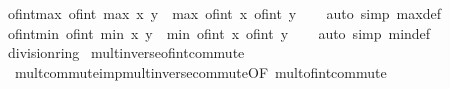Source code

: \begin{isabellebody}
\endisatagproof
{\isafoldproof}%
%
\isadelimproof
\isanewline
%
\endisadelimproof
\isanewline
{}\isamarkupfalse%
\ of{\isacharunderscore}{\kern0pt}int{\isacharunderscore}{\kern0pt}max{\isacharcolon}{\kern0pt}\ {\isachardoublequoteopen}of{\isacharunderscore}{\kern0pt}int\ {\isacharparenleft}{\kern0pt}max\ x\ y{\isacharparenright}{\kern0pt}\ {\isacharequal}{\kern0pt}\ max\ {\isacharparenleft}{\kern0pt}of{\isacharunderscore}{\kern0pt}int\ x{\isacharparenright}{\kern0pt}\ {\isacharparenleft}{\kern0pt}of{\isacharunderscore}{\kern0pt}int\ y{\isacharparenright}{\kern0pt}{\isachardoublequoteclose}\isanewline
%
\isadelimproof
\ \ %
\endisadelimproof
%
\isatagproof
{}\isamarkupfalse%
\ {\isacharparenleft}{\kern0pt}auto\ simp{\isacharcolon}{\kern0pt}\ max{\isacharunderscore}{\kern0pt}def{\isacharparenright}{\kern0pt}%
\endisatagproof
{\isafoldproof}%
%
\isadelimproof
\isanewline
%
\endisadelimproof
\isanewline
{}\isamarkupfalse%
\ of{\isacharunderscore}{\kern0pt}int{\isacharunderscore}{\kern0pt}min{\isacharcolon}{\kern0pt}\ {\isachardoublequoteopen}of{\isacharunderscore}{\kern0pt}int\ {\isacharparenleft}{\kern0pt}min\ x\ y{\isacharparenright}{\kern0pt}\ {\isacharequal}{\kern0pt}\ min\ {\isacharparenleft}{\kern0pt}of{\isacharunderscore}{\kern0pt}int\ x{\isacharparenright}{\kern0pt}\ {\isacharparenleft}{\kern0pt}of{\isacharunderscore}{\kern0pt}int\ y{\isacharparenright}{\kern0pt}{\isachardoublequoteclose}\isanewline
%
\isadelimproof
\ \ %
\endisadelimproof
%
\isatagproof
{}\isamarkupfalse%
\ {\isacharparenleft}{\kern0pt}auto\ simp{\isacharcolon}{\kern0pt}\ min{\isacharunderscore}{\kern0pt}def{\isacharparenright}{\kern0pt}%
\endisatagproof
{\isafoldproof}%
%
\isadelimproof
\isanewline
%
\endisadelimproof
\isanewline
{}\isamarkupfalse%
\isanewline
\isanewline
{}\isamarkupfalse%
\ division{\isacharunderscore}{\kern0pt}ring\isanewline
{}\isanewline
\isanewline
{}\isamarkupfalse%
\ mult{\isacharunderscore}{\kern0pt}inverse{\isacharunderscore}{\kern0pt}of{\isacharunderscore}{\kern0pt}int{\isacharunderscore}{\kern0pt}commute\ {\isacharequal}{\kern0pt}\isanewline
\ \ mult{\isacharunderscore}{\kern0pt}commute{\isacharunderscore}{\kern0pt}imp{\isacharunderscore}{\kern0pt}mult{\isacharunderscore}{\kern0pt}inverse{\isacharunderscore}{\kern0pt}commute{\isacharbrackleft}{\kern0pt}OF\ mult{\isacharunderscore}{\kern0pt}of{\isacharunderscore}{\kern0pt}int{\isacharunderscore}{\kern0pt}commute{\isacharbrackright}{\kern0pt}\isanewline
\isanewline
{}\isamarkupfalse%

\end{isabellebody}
☆ ☆ ☆ ☆ ☆
Every line with "isacharparenright" in it should be copied from the entries.

\ of{\isacharunderscore}{\kern0pt}int{\isacharunderscore}{\kern0pt}max{\isacharcolon}{\kern0pt}\ {\isachardoublequoteopen}of{\isacharunderscore}{\kern0pt}int\ {\isacharparenleft}{\kern0pt}max\ x\ y{\isacharparenright}{\kern0pt}\ {\isacharequal}{\kern0pt}\ max\ {\isacharparenleft}{\kern0pt}of{\isacharunderscore}{\kern0pt}int\ x{\isacharparenright}{\kern0pt}\ {\isacharparenleft}{\kern0pt}of{\isacharunderscore}{\kern0pt}int\ y{\isacharparenright}{\kern0pt}{\isachardoublequoteclose}\isanewline
\ {\isacharparenleft}{\kern0pt}auto\ simp{\isacharcolon}{\kern0pt}\ max{\isacharunderscore}{\kern0pt}def{\isacharparenright}{\kern0pt}%
\ of{\isacharunderscore}{\kern0pt}int{\isacharunderscore}{\kern0pt}min{\isacharcolon}{\kern0pt}\ {\isachardoublequoteopen}of{\isacharunderscore}{\kern0pt}int\ {\isacharparenleft}{\kern0pt}min\ x\ y{\isacharparenright}{\kern0pt}\ {\isacharequal}{\kern0pt}\ min\ {\isacharparenleft}{\kern0pt}of{\isacharunderscore}{\kern0pt}int\ x{\isacharparenright}{\kern0pt}\ {\isacharparenleft}{\kern0pt}of{\isacharunderscore}{\kern0pt}int\ y{\isacharparenright}{\kern0pt}{\isachardoublequoteclose}\isanewline
\ {\isacharparenleft}{\kern0pt}auto\ simp{\isacharcolon}{\kern0pt}\ min{\isacharunderscore}{\kern0pt}def{\isacharparenright}{\kern0pt}%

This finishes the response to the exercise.